EXERCISE REQUIREMENTS: Below are some entries. Work out how many of their lines hold the word "kidney", and write that number alone.

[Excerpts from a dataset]

--- START ---

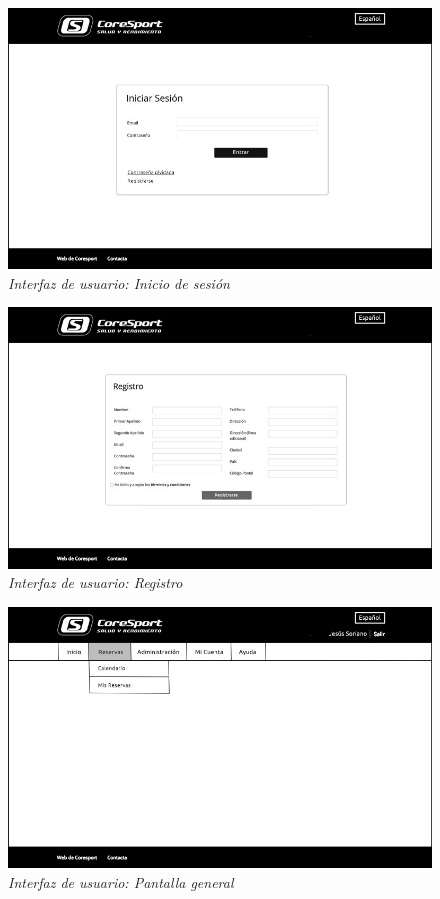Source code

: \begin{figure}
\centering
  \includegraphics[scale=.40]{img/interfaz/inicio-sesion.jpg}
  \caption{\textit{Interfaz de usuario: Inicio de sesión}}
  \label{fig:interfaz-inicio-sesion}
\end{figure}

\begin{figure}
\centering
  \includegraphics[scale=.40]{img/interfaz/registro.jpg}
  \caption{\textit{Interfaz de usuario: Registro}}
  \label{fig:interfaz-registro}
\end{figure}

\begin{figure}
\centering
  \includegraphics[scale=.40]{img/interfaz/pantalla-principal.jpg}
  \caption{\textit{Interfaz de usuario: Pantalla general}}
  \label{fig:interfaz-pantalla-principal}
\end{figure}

--- END ---
--- START ---

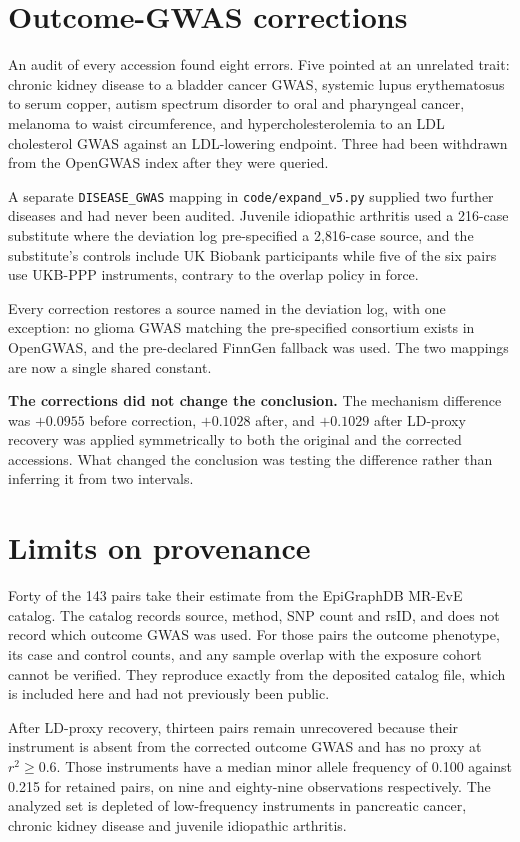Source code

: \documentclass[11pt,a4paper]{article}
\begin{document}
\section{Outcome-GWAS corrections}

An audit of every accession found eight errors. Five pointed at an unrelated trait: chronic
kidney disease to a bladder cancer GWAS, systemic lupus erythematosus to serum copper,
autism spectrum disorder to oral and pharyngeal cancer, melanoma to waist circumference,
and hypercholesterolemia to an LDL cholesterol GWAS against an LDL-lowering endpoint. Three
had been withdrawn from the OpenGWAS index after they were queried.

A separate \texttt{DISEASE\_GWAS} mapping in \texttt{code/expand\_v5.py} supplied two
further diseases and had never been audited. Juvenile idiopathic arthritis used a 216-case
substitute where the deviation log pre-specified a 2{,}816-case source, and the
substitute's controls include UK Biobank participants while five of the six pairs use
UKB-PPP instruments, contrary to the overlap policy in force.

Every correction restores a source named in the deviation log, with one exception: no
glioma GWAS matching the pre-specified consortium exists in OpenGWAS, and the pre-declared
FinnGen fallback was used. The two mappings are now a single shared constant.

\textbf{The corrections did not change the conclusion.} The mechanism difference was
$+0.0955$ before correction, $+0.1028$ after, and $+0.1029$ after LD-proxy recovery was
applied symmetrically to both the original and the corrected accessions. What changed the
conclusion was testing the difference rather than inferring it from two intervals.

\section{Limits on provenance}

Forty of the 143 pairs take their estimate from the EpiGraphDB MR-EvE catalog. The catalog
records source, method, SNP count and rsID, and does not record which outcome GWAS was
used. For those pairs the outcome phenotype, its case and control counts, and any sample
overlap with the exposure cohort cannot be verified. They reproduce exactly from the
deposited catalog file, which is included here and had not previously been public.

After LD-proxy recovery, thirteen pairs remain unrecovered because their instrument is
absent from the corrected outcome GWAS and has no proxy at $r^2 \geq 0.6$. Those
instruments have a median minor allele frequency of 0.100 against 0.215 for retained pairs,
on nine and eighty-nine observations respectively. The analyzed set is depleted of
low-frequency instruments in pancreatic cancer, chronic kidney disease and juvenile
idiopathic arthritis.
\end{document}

--- END ---

FINAL ANSWER: 2